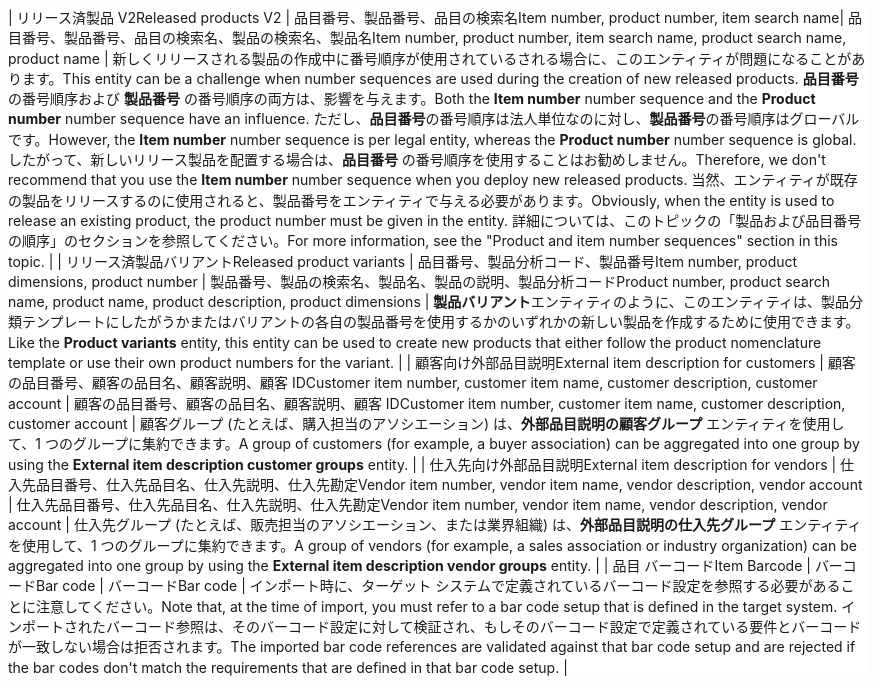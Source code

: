 | <span data-ttu-id="d2522-239">リリース済製品 V2</span><span class="sxs-lookup"><span data-stu-id="d2522-239">Released products V2</span></span> | <span data-ttu-id="d2522-240">品目番号、製品番号、品目の検索名</span><span class="sxs-lookup"><span data-stu-id="d2522-240">Item number, product number, item search name</span></span>| <span data-ttu-id="d2522-241">品目番号、製品番号、品目の検索名、製品の検索名、製品名</span><span class="sxs-lookup"><span data-stu-id="d2522-241">Item number, product number, item search name, product search name, product name</span></span> | <span data-ttu-id="d2522-242">新しくリリースされる製品の作成中に番号順序が使用されているされる場合に、このエンティティが問題になることがあります。</span><span class="sxs-lookup"><span data-stu-id="d2522-242">This entity can be a challenge when number sequences are used during the creation of new released products.</span></span> <span data-ttu-id="d2522-243">**品目番号** の番号順序および **製品番号** の番号順序の両方は、影響を与えます。</span><span class="sxs-lookup"><span data-stu-id="d2522-243">Both the **Item number** number sequence and the **Product number** number sequence have an influence.</span></span> <span data-ttu-id="d2522-244">ただし、**品目番号**の番号順序は法人単位なのに対し、**製品番号**の番号順序はグローバルです。</span><span class="sxs-lookup"><span data-stu-id="d2522-244">However, the **Item number** number sequence is per legal entity, whereas the **Product number** number sequence is global.</span></span> <span data-ttu-id="d2522-245">したがって、新しいリリース製品を配置する場合は、**品目番号** の番号順序を使用することはお勧めしません。</span><span class="sxs-lookup"><span data-stu-id="d2522-245">Therefore, we don't recommend that you use the **Item number** number sequence when you deploy new released products.</span></span> <span data-ttu-id="d2522-246">当然、エンティティが既存の製品をリリースするのに使用されると、製品番号をエンティティで与える必要があります。</span><span class="sxs-lookup"><span data-stu-id="d2522-246">Obviously, when the entity is used to release an existing product, the product number must be given in the entity.</span></span> <span data-ttu-id="d2522-247">詳細については、このトピックの「製品および品目番号の順序」のセクションを参照してください。</span><span class="sxs-lookup"><span data-stu-id="d2522-247">For more information, see the "Product and item number sequences" section in this topic.</span></span> |
| <span data-ttu-id="d2522-248">リリース済製品バリアント</span><span class="sxs-lookup"><span data-stu-id="d2522-248">Released product variants</span></span> | <span data-ttu-id="d2522-249">品目番号、製品分析コード、製品番号</span><span class="sxs-lookup"><span data-stu-id="d2522-249">Item number, product dimensions, product number</span></span> | <span data-ttu-id="d2522-250">製品番号、製品の検索名、製品名、製品の説明、製品分析コード</span><span class="sxs-lookup"><span data-stu-id="d2522-250">Product number, product search name, product name, product description, product dimensions</span></span> | <span data-ttu-id="d2522-251">**製品バリアント**エンティティのように、このエンティティは、製品分類テンプレートにしたがうかまたはバリアントの各自の製品番号を使用するかのいずれかの新しい製品を作成するために使用できます。</span><span class="sxs-lookup"><span data-stu-id="d2522-251">Like the **Product variants** entity, this entity can be used to create new products that either follow the product nomenclature template or use their own product numbers for the variant.</span></span> |
| <span data-ttu-id="d2522-252">顧客向け外部品目説明</span><span class="sxs-lookup"><span data-stu-id="d2522-252">External item description for customers</span></span> | <span data-ttu-id="d2522-253">顧客の品目番号、顧客の品目名、顧客説明、顧客 ID</span><span class="sxs-lookup"><span data-stu-id="d2522-253">Customer item number, customer item name, customer description, customer account</span></span> | <span data-ttu-id="d2522-254">顧客の品目番号、顧客の品目名、顧客説明、顧客 ID</span><span class="sxs-lookup"><span data-stu-id="d2522-254">Customer item number, customer item name, customer description, customer account</span></span> | <span data-ttu-id="d2522-255">顧客グループ (たとえば、購入担当のアソシエーション) は、**外部品目説明の顧客グループ** エンティティを使用して、1 つのグループに集約できます。</span><span class="sxs-lookup"><span data-stu-id="d2522-255">A group of customers (for example, a buyer association) can be aggregated into one group by using the **External item description customer groups** entity.</span></span> |
| <span data-ttu-id="d2522-256">仕入先向け外部品目説明</span><span class="sxs-lookup"><span data-stu-id="d2522-256">External item description for vendors</span></span> | <span data-ttu-id="d2522-257">仕入先品目番号、仕入先品目名、仕入先説明、仕入先勘定</span><span class="sxs-lookup"><span data-stu-id="d2522-257">Vendor item number, vendor item name, vendor description, vendor account</span></span> | <span data-ttu-id="d2522-258">仕入先品目番号、仕入先品目名、仕入先説明、仕入先勘定</span><span class="sxs-lookup"><span data-stu-id="d2522-258">Vendor item number, vendor item name, vendor description, vendor account</span></span> | <span data-ttu-id="d2522-259">仕入先グループ (たとえば、販売担当のアソシエーション、または業界組織) は、**外部品目説明の仕入先グループ** エンティティを使用して、1 つのグループに集約できます。</span><span class="sxs-lookup"><span data-stu-id="d2522-259">A group of vendors (for example, a sales association or industry organization) can be aggregated into one group by using the **External item description vendor groups** entity.</span></span> |
| <span data-ttu-id="d2522-260">品目 バーコード</span><span class="sxs-lookup"><span data-stu-id="d2522-260">Item Barcode</span></span> | <span data-ttu-id="d2522-261">バーコード</span><span class="sxs-lookup"><span data-stu-id="d2522-261">Bar code</span></span> | <span data-ttu-id="d2522-262">バーコード</span><span class="sxs-lookup"><span data-stu-id="d2522-262">Bar code</span></span> | <span data-ttu-id="d2522-263">インポート時に、ターゲット システムで定義されているバーコード設定を参照する必要があることに注意してください。</span><span class="sxs-lookup"><span data-stu-id="d2522-263">Note that, at the time of import, you must refer to a bar code setup that is defined in the target system.</span></span> <span data-ttu-id="d2522-264">インポートされたバーコード参照は、そのバーコード設定に対して検証され、もしそのバーコード設定で定義されている要件とバーコードが一致しない場合は拒否されます。</span><span class="sxs-lookup"><span data-stu-id="d2522-264">The imported bar code references are validated against that bar code setup and are rejected if the bar codes don't match the requirements that are defined in that bar code setup.</span></span> |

_____

### WHAT TO WORK ON
The data above must be reproduced exactly, without any of its pictures.

### OUTPUT BELOW
Source code

: | <span data-ttu-id="d2522-239">リリース済製品 V2</span><span class="sxs-lookup"><span data-stu-id="d2522-239">Released products V2</span></span> | <span data-ttu-id="d2522-240">品目番号、製品番号、品目の検索名</span><span class="sxs-lookup"><span data-stu-id="d2522-240">Item number, product number, item search name</span></span>| <span data-ttu-id="d2522-241">品目番号、製品番号、品目の検索名、製品の検索名、製品名</span><span class="sxs-lookup"><span data-stu-id="d2522-241">Item number, product number, item search name, product search name, product name</span></span> | <span data-ttu-id="d2522-242">新しくリリースされる製品の作成中に番号順序が使用されているされる場合に、このエンティティが問題になることがあります。</span><span class="sxs-lookup"><span data-stu-id="d2522-242">This entity can be a challenge when number sequences are used during the creation of new released products.</span></span> <span data-ttu-id="d2522-243">**品目番号** の番号順序および **製品番号** の番号順序の両方は、影響を与えます。</span><span class="sxs-lookup"><span data-stu-id="d2522-243">Both the **Item number** number sequence and the **Product number** number sequence have an influence.</span></span> <span data-ttu-id="d2522-244">ただし、**品目番号**の番号順序は法人単位なのに対し、**製品番号**の番号順序はグローバルです。</span><span class="sxs-lookup"><span data-stu-id="d2522-244">However, the **Item number** number sequence is per legal entity, whereas the **Product number** number sequence is global.</span></span> <span data-ttu-id="d2522-245">したがって、新しいリリース製品を配置する場合は、**品目番号** の番号順序を使用することはお勧めしません。</span><span class="sxs-lookup"><span data-stu-id="d2522-245">Therefore, we don't recommend that you use the **Item number** number sequence when you deploy new released products.</span></span> <span data-ttu-id="d2522-246">当然、エンティティが既存の製品をリリースするのに使用されると、製品番号をエンティティで与える必要があります。</span><span class="sxs-lookup"><span data-stu-id="d2522-246">Obviously, when the entity is used to release an existing product, the product number must be given in the entity.</span></span> <span data-ttu-id="d2522-247">詳細については、このトピックの「製品および品目番号の順序」のセクションを参照してください。</span><span class="sxs-lookup"><span data-stu-id="d2522-247">For more information, see the "Product and item number sequences" section in this topic.</span></span> |
| <span data-ttu-id="d2522-248">リリース済製品バリアント</span><span class="sxs-lookup"><span data-stu-id="d2522-248">Released product variants</span></span> | <span data-ttu-id="d2522-249">品目番号、製品分析コード、製品番号</span><span class="sxs-lookup"><span data-stu-id="d2522-249">Item number, product dimensions, product number</span></span> | <span data-ttu-id="d2522-250">製品番号、製品の検索名、製品名、製品の説明、製品分析コード</span><span class="sxs-lookup"><span data-stu-id="d2522-250">Product number, product search name, product name, product description, product dimensions</span></span> | <span data-ttu-id="d2522-251">**製品バリアント**エンティティのように、このエンティティは、製品分類テンプレートにしたがうかまたはバリアントの各自の製品番号を使用するかのいずれかの新しい製品を作成するために使用できます。</span><span class="sxs-lookup"><span data-stu-id="d2522-251">Like the **Product variants** entity, this entity can be used to create new products that either follow the product nomenclature template or use their own product numbers for the variant.</span></span> |
| <span data-ttu-id="d2522-252">顧客向け外部品目説明</span><span class="sxs-lookup"><span data-stu-id="d2522-252">External item description for customers</span></span> | <span data-ttu-id="d2522-253">顧客の品目番号、顧客の品目名、顧客説明、顧客 ID</span><span class="sxs-lookup"><span data-stu-id="d2522-253">Customer item number, customer item name, customer description, customer account</span></span> | <span data-ttu-id="d2522-254">顧客の品目番号、顧客の品目名、顧客説明、顧客 ID</span><span class="sxs-lookup"><span data-stu-id="d2522-254">Customer item number, customer item name, customer description, customer account</span></span> | <span data-ttu-id="d2522-255">顧客グループ (たとえば、購入担当のアソシエーション) は、**外部品目説明の顧客グループ** エンティティを使用して、1 つのグループに集約できます。</span><span class="sxs-lookup"><span data-stu-id="d2522-255">A group of customers (for example, a buyer association) can be aggregated into one group by using the **External item description customer groups** entity.</span></span> |
| <span data-ttu-id="d2522-256">仕入先向け外部品目説明</span><span class="sxs-lookup"><span data-stu-id="d2522-256">External item description for vendors</span></span> | <span data-ttu-id="d2522-257">仕入先品目番号、仕入先品目名、仕入先説明、仕入先勘定</span><span class="sxs-lookup"><span data-stu-id="d2522-257">Vendor item number, vendor item name, vendor description, vendor account</span></span> | <span data-ttu-id="d2522-258">仕入先品目番号、仕入先品目名、仕入先説明、仕入先勘定</span><span class="sxs-lookup"><span data-stu-id="d2522-258">Vendor item number, vendor item name, vendor description, vendor account</span></span> | <span data-ttu-id="d2522-259">仕入先グループ (たとえば、販売担当のアソシエーション、または業界組織) は、**外部品目説明の仕入先グループ** エンティティを使用して、1 つのグループに集約できます。</span><span class="sxs-lookup"><span data-stu-id="d2522-259">A group of vendors (for example, a sales association or industry organization) can be aggregated into one group by using the **External item description vendor groups** entity.</span></span> |
| <span data-ttu-id="d2522-260">品目 バーコード</span><span class="sxs-lookup"><span data-stu-id="d2522-260">Item Barcode</span></span> | <span data-ttu-id="d2522-261">バーコード</span><span class="sxs-lookup"><span data-stu-id="d2522-261">Bar code</span></span> | <span data-ttu-id="d2522-262">バーコード</span><span class="sxs-lookup"><span data-stu-id="d2522-262">Bar code</span></span> | <span data-ttu-id="d2522-263">インポート時に、ターゲット システムで定義されているバーコード設定を参照する必要があることに注意してください。</span><span class="sxs-lookup"><span data-stu-id="d2522-263">Note that, at the time of import, you must refer to a bar code setup that is defined in the target system.</span></span> <span data-ttu-id="d2522-264">インポートされたバーコード参照は、そのバーコード設定に対して検証され、もしそのバーコード設定で定義されている要件とバーコードが一致しない場合は拒否されます。</span><span class="sxs-lookup"><span data-stu-id="d2522-264">The imported bar code references are validated against that bar code setup and are rejected if the bar codes don't match the requirements that are defined in that bar code setup.</span></span> |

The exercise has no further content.